- _Exercise materials_:
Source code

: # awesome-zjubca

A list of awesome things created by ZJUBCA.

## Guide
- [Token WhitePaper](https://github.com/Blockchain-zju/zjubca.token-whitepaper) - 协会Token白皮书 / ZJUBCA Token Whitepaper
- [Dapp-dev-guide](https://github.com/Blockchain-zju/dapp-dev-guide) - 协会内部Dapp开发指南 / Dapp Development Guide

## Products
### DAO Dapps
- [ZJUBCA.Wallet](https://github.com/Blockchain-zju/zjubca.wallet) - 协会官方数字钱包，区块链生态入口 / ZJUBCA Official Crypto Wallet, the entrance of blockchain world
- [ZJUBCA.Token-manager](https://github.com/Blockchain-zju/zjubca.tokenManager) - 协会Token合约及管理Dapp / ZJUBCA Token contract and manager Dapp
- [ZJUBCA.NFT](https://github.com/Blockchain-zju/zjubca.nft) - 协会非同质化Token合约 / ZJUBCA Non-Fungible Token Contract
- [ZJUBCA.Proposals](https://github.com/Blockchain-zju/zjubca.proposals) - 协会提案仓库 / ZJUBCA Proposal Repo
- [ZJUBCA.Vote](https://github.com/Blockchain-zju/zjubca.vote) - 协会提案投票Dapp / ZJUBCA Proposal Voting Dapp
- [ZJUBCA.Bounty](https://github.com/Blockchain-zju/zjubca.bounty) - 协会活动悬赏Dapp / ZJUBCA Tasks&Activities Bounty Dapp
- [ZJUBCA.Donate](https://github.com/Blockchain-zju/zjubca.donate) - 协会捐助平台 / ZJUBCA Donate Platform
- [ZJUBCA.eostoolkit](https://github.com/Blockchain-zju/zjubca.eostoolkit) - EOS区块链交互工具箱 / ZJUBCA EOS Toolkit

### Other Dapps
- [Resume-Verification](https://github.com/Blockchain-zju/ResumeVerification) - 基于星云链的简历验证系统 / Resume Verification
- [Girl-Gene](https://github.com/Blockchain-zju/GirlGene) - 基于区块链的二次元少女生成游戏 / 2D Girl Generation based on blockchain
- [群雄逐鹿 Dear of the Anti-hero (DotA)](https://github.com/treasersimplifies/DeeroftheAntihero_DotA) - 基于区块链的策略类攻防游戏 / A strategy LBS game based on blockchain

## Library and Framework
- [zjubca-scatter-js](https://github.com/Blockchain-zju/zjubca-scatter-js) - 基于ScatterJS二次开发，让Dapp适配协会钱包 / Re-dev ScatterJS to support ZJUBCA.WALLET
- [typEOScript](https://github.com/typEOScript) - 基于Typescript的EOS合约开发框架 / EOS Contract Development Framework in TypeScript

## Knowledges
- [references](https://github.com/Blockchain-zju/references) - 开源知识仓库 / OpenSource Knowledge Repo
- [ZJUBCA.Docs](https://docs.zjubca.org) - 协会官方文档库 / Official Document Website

- _Task item_:
Start at the line containing "## Knowledges" and print each line exactly until the listing ends, keeping the final line too.

- _Answer to the problem_:
## Knowledges
- [references](https://github.com/Blockchain-zju/references) - 开源知识仓库 / OpenSource Knowledge Repo
- [ZJUBCA.Docs](https://docs.zjubca.org) - 协会官方文档库 / Official Document Website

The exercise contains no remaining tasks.